RÜSTUNG Auf der 2nd International Urban Operations Conference treffen Militärs auf Waffenlobbyisten

Ein puscheliger Tarnanzug macht den Träger unsichtbar und sogar unortbar

Draußen auf dem Trottoir liegen vom Regen aufgeweichte rosa Papierschnipsel, auf denen steht: „War starts here“. Spuren eines Fahrradprotestes vom Montag gegen das, was noch bis Dienstagabend im Tagungscenter dbb Forum an der Friedrichstraße diskutiert wird: Technik und Strategien für den urbanen Kampf. Auf Einladung der „Deutschen Gesellschaft für Wehrtechnik“ diskutieren Militärs, Rüstungslobbyisten, Behörden und Industrielle bei Thermoskannenkaffee über „Operationen“ im städtischen Raum.

Auf den ersten Blick sieht die Tagung aus wie eine beliebige Fachveranstaltung: Es gibt Schnitzelchen Mailänder Art mit Grillgemüse und Kartoffelecken zu Mittag. Davor und danach haufenweise Vorträge in Konferenzenglisch und öde Messestände, an denen man mehr oder minder originelle Give-aways abgreifen kann.

Nur die Exponate und die Kleidung der Besucher sind in den Augen eines Zivilisten reichlich gewöhnungsbedürftig. Gut die Hälfte der anwesenden Männer (die Frauen kann man hier an einer Hand abzählen) trägt Uniform: deutsche, holländische, aserbaidschanische, US-amerikanische. Die Aussteller zeigen dem potenziell interessierten Publikum präzise GPS-Ortungssysteme, Lenkflugkörper und Geländefahrzeuge. Bei Saab kann man einen puscheligen Tarnanzug bestaunen, der den Träger nicht nur fürs Auge unsichtbar, sondern auch für Wärmemessgeräte unortbar macht. Der Waffenhersteller Heckler & Koch präsentiert diskret Prospekte, in denen etwa das Maschinengewehr G28, „far more than just another rifle with a scope“ beworben wird.

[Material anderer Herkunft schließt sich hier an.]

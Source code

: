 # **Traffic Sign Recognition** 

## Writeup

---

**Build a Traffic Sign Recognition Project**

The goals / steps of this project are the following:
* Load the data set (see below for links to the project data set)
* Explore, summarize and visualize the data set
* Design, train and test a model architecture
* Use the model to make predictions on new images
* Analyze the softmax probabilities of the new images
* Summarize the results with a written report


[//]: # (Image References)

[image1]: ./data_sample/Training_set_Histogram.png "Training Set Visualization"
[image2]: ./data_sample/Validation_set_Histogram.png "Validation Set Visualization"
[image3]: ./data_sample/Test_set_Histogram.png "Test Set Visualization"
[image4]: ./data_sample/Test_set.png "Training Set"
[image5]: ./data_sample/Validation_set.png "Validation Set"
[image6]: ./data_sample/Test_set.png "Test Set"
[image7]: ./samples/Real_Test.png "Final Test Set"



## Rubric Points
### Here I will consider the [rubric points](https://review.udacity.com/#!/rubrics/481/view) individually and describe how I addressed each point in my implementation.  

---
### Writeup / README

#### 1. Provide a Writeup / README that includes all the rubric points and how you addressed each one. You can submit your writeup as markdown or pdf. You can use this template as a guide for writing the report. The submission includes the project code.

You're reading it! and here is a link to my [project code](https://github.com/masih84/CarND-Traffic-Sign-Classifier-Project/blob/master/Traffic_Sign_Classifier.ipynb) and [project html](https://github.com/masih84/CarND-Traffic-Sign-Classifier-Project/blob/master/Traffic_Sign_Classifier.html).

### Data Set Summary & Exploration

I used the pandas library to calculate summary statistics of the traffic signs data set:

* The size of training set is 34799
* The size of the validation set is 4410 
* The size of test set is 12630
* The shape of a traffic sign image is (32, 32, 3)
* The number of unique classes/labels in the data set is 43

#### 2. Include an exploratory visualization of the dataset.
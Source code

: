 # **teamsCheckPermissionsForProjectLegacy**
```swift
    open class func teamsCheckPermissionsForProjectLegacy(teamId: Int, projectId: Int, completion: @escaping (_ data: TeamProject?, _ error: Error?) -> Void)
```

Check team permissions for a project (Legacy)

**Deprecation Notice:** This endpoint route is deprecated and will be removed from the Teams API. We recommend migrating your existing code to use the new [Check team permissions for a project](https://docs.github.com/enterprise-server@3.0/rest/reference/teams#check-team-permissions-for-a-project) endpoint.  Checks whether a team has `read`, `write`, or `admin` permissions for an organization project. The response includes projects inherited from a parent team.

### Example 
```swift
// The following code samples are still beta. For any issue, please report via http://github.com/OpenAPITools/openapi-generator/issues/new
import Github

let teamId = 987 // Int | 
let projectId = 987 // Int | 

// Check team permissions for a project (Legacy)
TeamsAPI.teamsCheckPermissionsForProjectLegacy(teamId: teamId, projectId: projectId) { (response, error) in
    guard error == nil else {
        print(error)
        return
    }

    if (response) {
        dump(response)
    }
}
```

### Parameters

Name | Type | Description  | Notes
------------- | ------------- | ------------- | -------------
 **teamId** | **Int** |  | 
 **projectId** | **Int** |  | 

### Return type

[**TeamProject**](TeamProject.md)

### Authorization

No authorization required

Eine spektakuläre Performance bietet die holländische Firma Microflown Avisa Re-lion: Ein muskulöser Hüne schält sich routiniert in einen acht Kilo schweren Anzug und bewegt sich mit seiner 3-D-Brille durch eine schnell wechselnde Kulisse. Am Bildschirm erscheint seine Bewegung synchron. Bäume, Haus, Fenster – peng! Eine Gestalt geht zu Boden. Der Hüne lächelt und weicht graziös einem Regal aus. Neue Kulisse: ein Parkhaus mit Geiselsituation. Das Ausbildungssystem, erklärt ein Repräsentant der kleinen Firma aus Enschede, wird von den holländischen Streitkräften bereits genutzt: Je 15 Mann trainieren in einer Turnhalle, binnen einer Stunde ist das System aufgebaut. Billiger und realitätsnäher als die von den Deutschen benutzten Übungsdörfer, findet der Verkäufer – und hofft, noch mehr Armeen für das Produkt interessieren zu können.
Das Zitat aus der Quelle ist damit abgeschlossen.